== About this task ==
Look through the data for the string "client". Copy every line where it is found.

(Dataset excerpts)
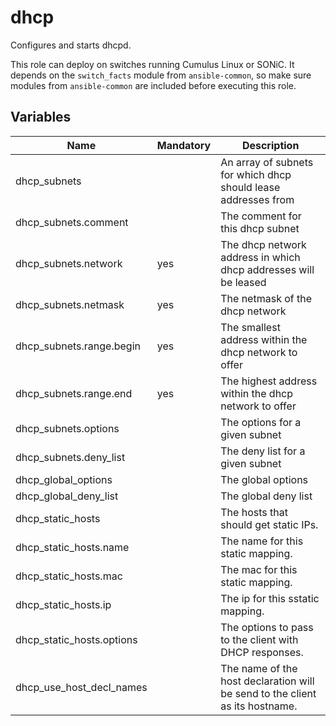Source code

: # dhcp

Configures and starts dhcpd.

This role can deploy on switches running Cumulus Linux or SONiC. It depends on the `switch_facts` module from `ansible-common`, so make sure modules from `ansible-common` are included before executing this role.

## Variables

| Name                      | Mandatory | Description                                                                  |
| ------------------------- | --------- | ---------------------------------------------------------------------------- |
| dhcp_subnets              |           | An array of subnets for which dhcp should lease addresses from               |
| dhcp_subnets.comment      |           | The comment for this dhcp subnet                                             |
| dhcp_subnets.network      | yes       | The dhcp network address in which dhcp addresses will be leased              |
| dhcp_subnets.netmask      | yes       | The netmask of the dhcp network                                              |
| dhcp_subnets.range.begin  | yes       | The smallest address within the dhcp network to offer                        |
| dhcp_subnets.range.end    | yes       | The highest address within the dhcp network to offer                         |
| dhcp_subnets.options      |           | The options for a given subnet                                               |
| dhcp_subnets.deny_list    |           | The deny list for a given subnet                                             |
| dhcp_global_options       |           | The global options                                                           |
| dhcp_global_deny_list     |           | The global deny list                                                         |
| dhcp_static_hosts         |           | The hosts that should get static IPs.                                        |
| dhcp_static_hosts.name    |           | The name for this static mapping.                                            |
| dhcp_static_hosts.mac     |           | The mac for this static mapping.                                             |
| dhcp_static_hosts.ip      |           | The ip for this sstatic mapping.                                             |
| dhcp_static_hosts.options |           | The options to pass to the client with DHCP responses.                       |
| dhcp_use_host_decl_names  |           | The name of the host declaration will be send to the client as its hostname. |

...

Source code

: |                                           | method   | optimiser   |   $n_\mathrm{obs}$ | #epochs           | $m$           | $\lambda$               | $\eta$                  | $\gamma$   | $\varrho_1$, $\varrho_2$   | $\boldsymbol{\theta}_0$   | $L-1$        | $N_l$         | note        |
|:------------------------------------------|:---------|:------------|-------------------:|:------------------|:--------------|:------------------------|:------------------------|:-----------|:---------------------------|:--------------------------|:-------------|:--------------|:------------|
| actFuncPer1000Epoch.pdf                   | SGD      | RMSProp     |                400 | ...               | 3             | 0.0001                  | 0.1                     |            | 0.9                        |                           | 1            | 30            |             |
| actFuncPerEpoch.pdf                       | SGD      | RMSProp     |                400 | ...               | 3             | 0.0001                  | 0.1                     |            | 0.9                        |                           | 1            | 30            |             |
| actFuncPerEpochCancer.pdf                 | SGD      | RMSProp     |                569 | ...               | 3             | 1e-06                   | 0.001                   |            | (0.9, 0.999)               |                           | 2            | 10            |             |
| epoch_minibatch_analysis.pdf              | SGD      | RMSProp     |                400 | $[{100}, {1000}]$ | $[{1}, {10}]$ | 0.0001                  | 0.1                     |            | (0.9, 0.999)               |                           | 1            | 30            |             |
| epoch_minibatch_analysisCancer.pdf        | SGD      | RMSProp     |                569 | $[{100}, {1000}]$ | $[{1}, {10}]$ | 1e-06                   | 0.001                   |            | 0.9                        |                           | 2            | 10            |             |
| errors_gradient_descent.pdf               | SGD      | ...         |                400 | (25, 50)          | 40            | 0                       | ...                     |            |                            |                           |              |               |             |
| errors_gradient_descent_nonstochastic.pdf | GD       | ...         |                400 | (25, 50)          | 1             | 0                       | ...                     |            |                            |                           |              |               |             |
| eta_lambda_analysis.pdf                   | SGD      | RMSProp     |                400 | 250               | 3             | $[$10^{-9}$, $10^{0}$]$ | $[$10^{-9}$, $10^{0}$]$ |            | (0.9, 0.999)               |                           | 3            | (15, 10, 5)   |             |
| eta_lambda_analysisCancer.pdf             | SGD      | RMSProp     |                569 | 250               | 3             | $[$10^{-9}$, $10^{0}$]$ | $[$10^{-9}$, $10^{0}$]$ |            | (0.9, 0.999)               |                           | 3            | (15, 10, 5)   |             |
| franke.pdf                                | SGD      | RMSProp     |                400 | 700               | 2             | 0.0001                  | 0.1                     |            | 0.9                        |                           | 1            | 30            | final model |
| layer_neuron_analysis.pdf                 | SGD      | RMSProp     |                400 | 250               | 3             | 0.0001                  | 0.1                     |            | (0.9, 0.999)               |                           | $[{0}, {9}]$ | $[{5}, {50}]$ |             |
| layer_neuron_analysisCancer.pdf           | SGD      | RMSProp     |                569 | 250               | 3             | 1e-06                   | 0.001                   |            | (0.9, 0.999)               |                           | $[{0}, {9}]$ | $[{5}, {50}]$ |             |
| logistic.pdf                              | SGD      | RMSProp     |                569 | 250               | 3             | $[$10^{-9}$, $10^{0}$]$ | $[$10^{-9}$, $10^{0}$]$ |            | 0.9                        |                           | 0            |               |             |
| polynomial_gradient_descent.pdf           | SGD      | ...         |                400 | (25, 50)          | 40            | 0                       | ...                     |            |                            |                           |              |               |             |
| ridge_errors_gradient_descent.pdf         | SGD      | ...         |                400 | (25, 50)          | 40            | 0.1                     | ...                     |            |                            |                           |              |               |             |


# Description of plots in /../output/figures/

== Answer section ==
| dhcp_static_hosts.options |           | The options to pass to the client with DHCP responses.                       |
| dhcp_use_host_decl_names  |           | The name of the host declaration will be send to the client as its hostname. |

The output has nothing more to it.